(What you will do): Start at the first line below and write out everything verbatim except the pictures.
★ ★ ★ ★ ★ ★ ★
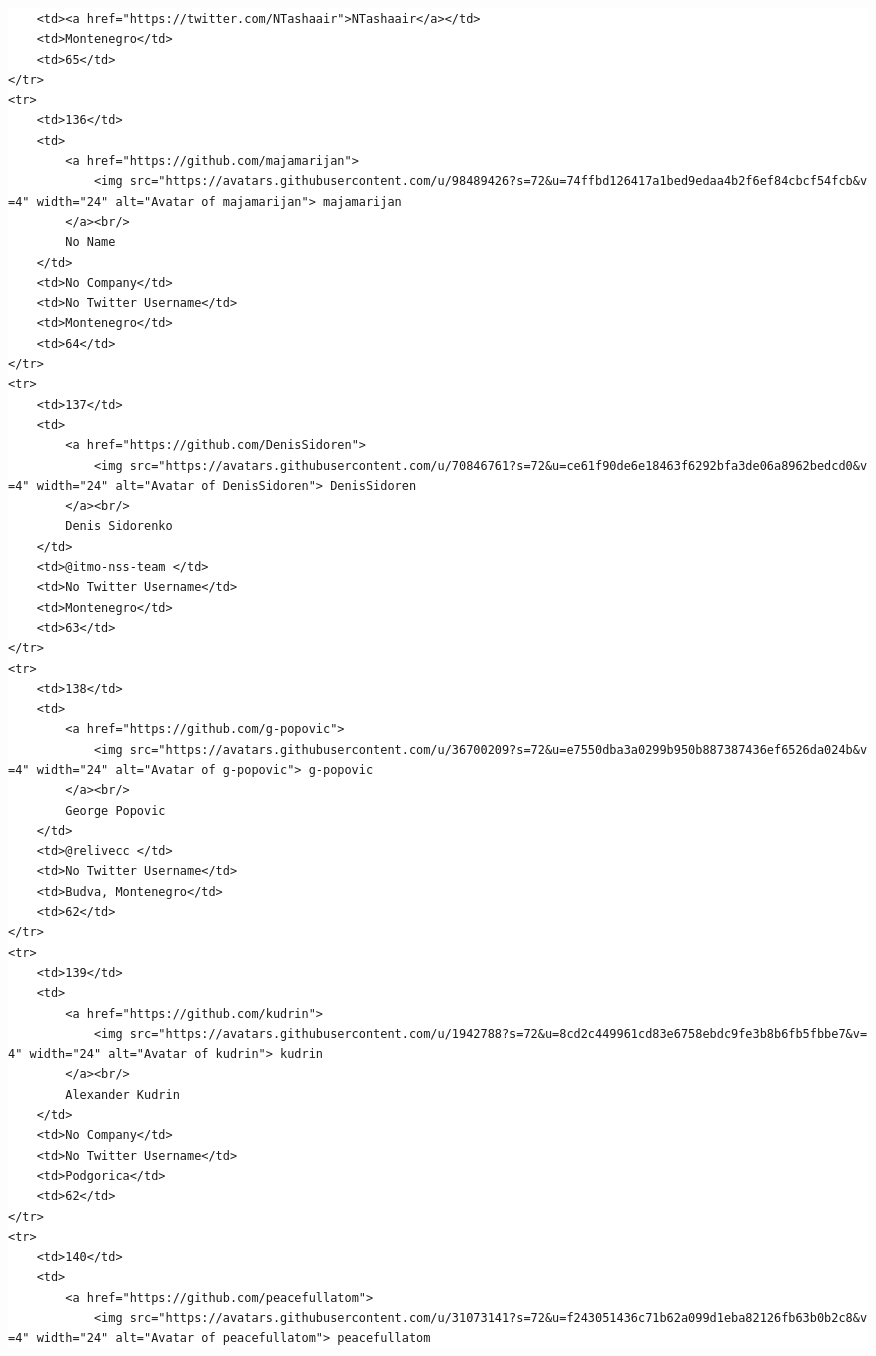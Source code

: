		<td><a href="https://twitter.com/NTashaair">NTashaair</a></td>
		<td>Montenegro</td>
		<td>65</td>
	</tr>
	<tr>
		<td>136</td>
		<td>
			<a href="https://github.com/majamarijan">
				<img src="https://avatars.githubusercontent.com/u/98489426?s=72&u=74ffbd126417a1bed9edaa4b2f6ef84cbcf54fcb&v=4" width="24" alt="Avatar of majamarijan"> majamarijan
			</a><br/>
			No Name
		</td>
		<td>No Company</td>
		<td>No Twitter Username</td>
		<td>Montenegro</td>
		<td>64</td>
	</tr>
	<tr>
		<td>137</td>
		<td>
			<a href="https://github.com/DenisSidoren">
				<img src="https://avatars.githubusercontent.com/u/70846761?s=72&u=ce61f90de6e18463f6292bfa3de06a8962bedcd0&v=4" width="24" alt="Avatar of DenisSidoren"> DenisSidoren
			</a><br/>
			Denis Sidorenko
		</td>
		<td>@itmo-nss-team </td>
		<td>No Twitter Username</td>
		<td>Montenegro</td>
		<td>63</td>
	</tr>
	<tr>
		<td>138</td>
		<td>
			<a href="https://github.com/g-popovic">
				<img src="https://avatars.githubusercontent.com/u/36700209?s=72&u=e7550dba3a0299b950b887387436ef6526da024b&v=4" width="24" alt="Avatar of g-popovic"> g-popovic
			</a><br/>
			George Popovic
		</td>
		<td>@relivecc </td>
		<td>No Twitter Username</td>
		<td>Budva, Montenegro</td>
		<td>62</td>
	</tr>
	<tr>
		<td>139</td>
		<td>
			<a href="https://github.com/kudrin">
				<img src="https://avatars.githubusercontent.com/u/1942788?s=72&u=8cd2c449961cd83e6758ebdc9fe3b8b6fb5fbbe7&v=4" width="24" alt="Avatar of kudrin"> kudrin
			</a><br/>
			Alexander Kudrin
		</td>
		<td>No Company</td>
		<td>No Twitter Username</td>
		<td>Podgorica</td>
		<td>62</td>
	</tr>
	<tr>
		<td>140</td>
		<td>
			<a href="https://github.com/peacefullatom">
				<img src="https://avatars.githubusercontent.com/u/31073141?s=72&u=f243051436c71b62a099d1eba82126fb63b0b2c8&v=4" width="24" alt="Avatar of peacefullatom"> peacefullatom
★ ★ ★ ★ ★ ★ ★
(Written solution):
Source code

:		<td><a href="https://twitter.com/NTashaair">NTashaair</a></td>
		<td>Montenegro</td>
		<td>65</td>
	</tr>
	<tr>
		<td>136</td>
		<td>
			<a href="https://github.com/majamarijan">
				<img src="https://avatars.githubusercontent.com/u/98489426?s=72&u=74ffbd126417a1bed9edaa4b2f6ef84cbcf54fcb&v=4" width="24" alt="Avatar of majamarijan"> majamarijan
			</a><br/>
			No Name
		</td>
		<td>No Company</td>
		<td>No Twitter Username</td>
		<td>Montenegro</td>
		<td>64</td>
	</tr>
	<tr>
		<td>137</td>
		<td>
			<a href="https://github.com/DenisSidoren">
				<img src="https://avatars.githubusercontent.com/u/70846761?s=72&u=ce61f90de6e18463f6292bfa3de06a8962bedcd0&v=4" width="24" alt="Avatar of DenisSidoren"> DenisSidoren
			</a><br/>
			Denis Sidorenko
		</td>
		<td>@itmo-nss-team </td>
		<td>No Twitter Username</td>
		<td>Montenegro</td>
		<td>63</td>
	</tr>
	<tr>
		<td>138</td>
		<td>
			<a href="https://github.com/g-popovic">
				<img src="https://avatars.githubusercontent.com/u/36700209?s=72&u=e7550dba3a0299b950b887387436ef6526da024b&v=4" width="24" alt="Avatar of g-popovic"> g-popovic
			</a><br/>
			George Popovic
		</td>
		<td>@relivecc </td>
		<td>No Twitter Username</td>
		<td>Budva, Montenegro</td>
		<td>62</td>
	</tr>
	<tr>
		<td>139</td>
		<td>
			<a href="https://github.com/kudrin">
				<img src="https://avatars.githubusercontent.com/u/1942788?s=72&u=8cd2c449961cd83e6758ebdc9fe3b8b6fb5fbbe7&v=4" width="24" alt="Avatar of kudrin"> kudrin
			</a><br/>
			Alexander Kudrin
		</td>
		<td>No Company</td>
		<td>No Twitter Username</td>
		<td>Podgorica</td>
		<td>62</td>
	</tr>
	<tr>
		<td>140</td>
		<td>
			<a href="https://github.com/peacefullatom">
				<img src="https://avatars.githubusercontent.com/u/31073141?s=72&u=f243051436c71b62a099d1eba82126fb63b0b2c8&v=4" width="24" alt="Avatar of peacefullatom"> peacefullatom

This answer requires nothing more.